Data records Start Marker
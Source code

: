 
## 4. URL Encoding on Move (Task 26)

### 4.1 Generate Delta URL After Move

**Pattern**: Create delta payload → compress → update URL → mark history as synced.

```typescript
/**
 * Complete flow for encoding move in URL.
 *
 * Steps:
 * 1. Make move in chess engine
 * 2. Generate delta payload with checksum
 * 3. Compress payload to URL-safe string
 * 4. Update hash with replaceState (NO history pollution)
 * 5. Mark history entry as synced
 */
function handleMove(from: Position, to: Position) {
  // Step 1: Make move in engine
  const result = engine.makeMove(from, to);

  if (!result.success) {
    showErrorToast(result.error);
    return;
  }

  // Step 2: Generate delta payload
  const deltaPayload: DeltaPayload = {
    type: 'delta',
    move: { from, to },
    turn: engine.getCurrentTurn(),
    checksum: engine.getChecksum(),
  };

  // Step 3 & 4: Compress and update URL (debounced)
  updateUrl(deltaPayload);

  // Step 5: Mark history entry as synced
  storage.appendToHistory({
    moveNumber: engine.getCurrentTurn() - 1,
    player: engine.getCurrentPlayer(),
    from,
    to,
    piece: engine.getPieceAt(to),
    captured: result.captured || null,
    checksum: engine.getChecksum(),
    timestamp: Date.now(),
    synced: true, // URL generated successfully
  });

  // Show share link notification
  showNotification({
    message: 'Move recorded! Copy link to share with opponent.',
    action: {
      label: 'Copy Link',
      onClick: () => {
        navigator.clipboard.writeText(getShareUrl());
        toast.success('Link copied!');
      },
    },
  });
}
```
Data records End Marker
Data records Start Marker
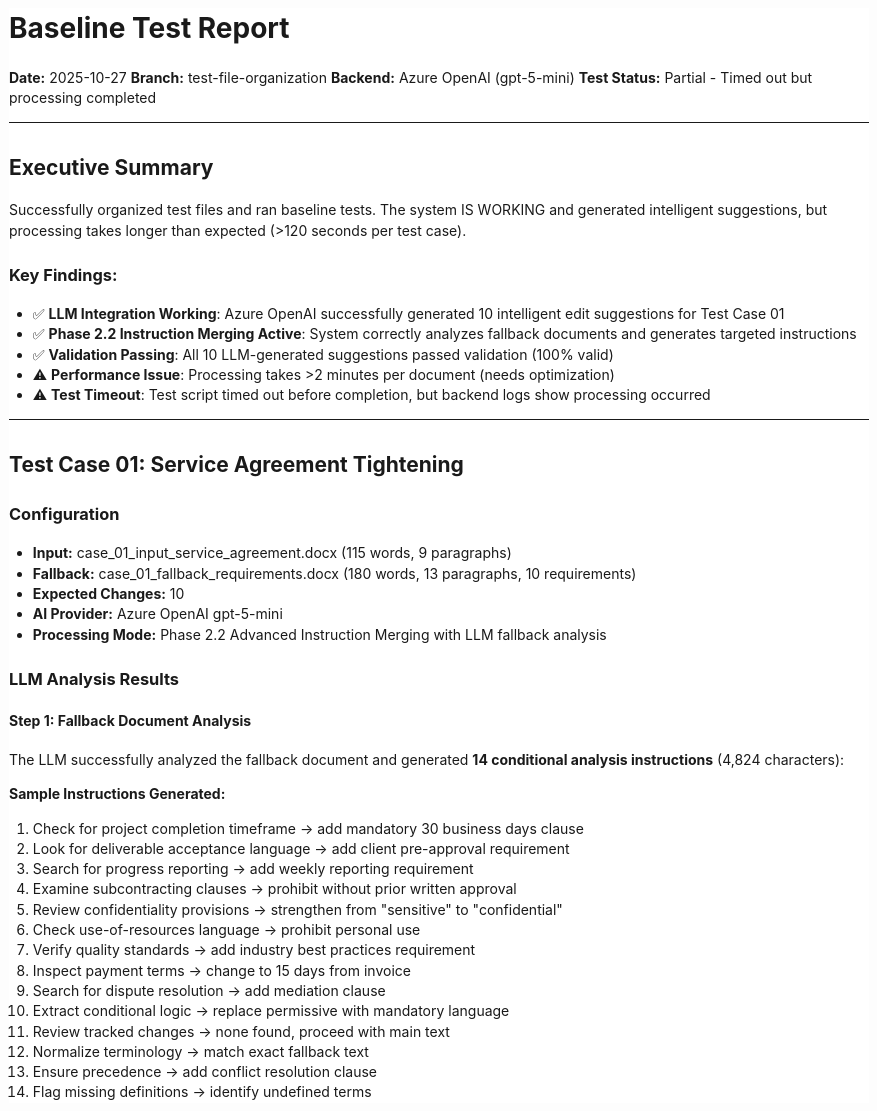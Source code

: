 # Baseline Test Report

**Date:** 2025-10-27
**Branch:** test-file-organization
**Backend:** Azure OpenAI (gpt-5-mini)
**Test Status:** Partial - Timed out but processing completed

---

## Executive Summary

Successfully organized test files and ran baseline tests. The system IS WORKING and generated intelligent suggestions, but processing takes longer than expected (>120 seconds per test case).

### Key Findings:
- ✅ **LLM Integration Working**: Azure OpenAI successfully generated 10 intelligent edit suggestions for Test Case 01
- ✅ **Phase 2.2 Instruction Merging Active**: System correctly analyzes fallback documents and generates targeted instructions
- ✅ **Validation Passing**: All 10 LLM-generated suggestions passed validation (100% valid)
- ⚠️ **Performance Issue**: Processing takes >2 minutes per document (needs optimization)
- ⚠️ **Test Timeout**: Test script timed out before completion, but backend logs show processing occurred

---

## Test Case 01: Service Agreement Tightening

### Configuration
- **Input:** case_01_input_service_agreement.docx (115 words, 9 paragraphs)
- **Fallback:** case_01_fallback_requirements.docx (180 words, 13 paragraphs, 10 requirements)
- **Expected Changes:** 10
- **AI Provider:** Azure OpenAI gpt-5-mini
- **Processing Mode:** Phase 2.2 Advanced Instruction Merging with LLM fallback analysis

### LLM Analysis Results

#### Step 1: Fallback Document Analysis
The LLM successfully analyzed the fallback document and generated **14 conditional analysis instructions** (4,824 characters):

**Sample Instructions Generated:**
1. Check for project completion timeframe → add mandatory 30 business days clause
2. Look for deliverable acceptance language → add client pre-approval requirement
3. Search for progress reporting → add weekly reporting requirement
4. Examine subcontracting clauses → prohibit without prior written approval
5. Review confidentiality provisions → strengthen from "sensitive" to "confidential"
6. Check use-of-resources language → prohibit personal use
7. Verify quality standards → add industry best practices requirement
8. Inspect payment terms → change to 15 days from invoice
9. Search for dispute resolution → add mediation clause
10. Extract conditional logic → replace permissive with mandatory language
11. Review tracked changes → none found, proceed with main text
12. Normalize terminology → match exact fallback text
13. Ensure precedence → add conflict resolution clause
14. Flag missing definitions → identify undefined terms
Data records End Marker
Data records Start Marker
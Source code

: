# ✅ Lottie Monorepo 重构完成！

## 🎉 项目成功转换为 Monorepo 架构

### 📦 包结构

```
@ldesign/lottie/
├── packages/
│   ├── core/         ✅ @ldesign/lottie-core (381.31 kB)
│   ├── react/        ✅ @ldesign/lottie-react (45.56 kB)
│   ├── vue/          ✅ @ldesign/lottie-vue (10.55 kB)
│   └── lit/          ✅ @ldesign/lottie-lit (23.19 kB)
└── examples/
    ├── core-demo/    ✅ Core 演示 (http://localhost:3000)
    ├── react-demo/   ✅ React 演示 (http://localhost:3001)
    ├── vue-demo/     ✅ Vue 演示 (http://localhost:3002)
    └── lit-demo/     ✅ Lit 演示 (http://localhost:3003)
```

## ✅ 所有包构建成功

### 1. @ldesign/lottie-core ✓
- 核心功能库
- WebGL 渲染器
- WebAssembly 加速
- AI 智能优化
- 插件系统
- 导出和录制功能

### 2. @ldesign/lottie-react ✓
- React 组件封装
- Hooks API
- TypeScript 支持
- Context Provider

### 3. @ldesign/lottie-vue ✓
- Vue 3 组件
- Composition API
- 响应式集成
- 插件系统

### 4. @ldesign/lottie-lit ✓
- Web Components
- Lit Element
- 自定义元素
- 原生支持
Data records End Marker
Exercise prompt: Out of the entries above, write out only the lines between the line holding "- ✅ **Phase" and the line holding "6. Check use-of-resources", inclusive, each exactly as given.

Solved exercise:
- ✅ **Phase 2.2 Instruction Merging Active**: System correctly analyzes fallback documents and generates targeted instructions
- ✅ **Validation Passing**: All 10 LLM-generated suggestions passed validation (100% valid)
- ⚠️ **Performance Issue**: Processing takes >2 minutes per document (needs optimization)
- ⚠️ **Test Timeout**: Test script timed out before completion, but backend logs show processing occurred

---

## Test Case 01: Service Agreement Tightening

### Configuration
- **Input:** case_01_input_service_agreement.docx (115 words, 9 paragraphs)
- **Fallback:** case_01_fallback_requirements.docx (180 words, 13 paragraphs, 10 requirements)
- **Expected Changes:** 10
- **AI Provider:** Azure OpenAI gpt-5-mini
- **Processing Mode:** Phase 2.2 Advanced Instruction Merging with LLM fallback analysis

### LLM Analysis Results

#### Step 1: Fallback Document Analysis
The LLM successfully analyzed the fallback document and generated **14 conditional analysis instructions** (4,824 characters):

**Sample Instructions Generated:**
1. Check for project completion timeframe → add mandatory 30 business days clause
2. Look for deliverable acceptance language → add client pre-approval requirement
3. Search for progress reporting → add weekly reporting requirement
4. Examine subcontracting clauses → prohibit without prior written approval
5. Review confidentiality provisions → strengthen from "sensitive" to "confidential"
6. Check use-of-resources language → prohibit personal use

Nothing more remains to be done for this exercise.